-- Required action --
Copy all lines below that use the word "Shaded".

◇ ◇ ◇ ◇ ◇ ◇ ◇

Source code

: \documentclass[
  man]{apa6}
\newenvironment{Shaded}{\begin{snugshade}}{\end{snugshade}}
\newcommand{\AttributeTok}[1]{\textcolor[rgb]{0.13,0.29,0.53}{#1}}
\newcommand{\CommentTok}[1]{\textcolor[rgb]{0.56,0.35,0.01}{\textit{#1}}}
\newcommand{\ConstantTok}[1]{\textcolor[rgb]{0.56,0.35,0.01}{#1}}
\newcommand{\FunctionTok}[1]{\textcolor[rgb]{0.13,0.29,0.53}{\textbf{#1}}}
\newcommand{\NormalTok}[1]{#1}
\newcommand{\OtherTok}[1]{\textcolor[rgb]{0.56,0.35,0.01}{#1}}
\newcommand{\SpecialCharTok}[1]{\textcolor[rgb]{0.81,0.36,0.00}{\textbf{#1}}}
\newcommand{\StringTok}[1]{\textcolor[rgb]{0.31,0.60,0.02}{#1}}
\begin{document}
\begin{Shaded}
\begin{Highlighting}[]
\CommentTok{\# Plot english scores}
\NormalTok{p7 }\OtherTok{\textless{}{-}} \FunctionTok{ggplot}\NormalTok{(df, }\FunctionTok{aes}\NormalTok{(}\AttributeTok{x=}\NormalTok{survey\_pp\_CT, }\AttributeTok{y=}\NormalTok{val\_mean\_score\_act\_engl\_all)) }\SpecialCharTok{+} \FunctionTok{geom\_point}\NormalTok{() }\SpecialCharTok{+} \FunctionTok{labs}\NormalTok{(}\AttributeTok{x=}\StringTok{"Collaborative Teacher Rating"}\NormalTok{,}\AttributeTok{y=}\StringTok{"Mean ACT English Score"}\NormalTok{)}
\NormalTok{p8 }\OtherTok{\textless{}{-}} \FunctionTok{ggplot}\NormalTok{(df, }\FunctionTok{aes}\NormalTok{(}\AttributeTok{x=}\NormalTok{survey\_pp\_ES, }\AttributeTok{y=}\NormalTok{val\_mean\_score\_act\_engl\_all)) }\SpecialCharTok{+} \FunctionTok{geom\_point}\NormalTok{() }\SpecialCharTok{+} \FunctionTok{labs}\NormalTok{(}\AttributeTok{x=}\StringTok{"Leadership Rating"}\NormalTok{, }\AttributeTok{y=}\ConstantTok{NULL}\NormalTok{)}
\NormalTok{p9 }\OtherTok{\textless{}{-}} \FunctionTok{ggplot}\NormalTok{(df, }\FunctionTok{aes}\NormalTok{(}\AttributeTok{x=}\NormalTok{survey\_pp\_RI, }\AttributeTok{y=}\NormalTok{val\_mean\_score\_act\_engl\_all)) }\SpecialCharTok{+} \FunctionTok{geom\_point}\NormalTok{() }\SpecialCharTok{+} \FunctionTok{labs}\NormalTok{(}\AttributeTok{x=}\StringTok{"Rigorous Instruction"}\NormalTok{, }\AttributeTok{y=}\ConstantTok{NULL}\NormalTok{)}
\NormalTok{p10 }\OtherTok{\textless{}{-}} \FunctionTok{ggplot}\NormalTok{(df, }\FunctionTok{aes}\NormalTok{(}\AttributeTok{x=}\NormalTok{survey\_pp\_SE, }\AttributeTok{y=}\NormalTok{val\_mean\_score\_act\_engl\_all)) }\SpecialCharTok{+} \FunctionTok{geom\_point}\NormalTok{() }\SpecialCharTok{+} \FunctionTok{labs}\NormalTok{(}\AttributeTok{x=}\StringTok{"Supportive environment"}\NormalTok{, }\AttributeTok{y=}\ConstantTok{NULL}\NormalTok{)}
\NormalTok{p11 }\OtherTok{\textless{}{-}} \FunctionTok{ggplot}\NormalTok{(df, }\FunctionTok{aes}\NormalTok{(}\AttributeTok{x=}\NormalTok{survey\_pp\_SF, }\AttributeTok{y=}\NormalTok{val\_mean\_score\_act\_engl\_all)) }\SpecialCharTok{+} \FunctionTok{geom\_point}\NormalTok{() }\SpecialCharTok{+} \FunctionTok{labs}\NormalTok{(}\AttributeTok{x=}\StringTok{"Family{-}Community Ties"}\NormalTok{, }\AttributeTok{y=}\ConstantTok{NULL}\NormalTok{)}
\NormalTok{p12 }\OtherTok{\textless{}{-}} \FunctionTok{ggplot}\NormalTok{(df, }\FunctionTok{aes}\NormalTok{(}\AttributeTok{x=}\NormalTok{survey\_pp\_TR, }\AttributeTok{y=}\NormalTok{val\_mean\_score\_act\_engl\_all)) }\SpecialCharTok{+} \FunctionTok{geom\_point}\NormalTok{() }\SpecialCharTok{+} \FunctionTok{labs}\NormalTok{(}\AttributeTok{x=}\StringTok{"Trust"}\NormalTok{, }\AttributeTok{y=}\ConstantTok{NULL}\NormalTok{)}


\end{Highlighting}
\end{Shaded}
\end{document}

◇ ◇ ◇ ◇ ◇ ◇ ◇

-- Task answer --
\newenvironment{Shaded}{\begin{snugshade}}{\end{snugshade}}
\begin{Shaded}
\end{Shaded}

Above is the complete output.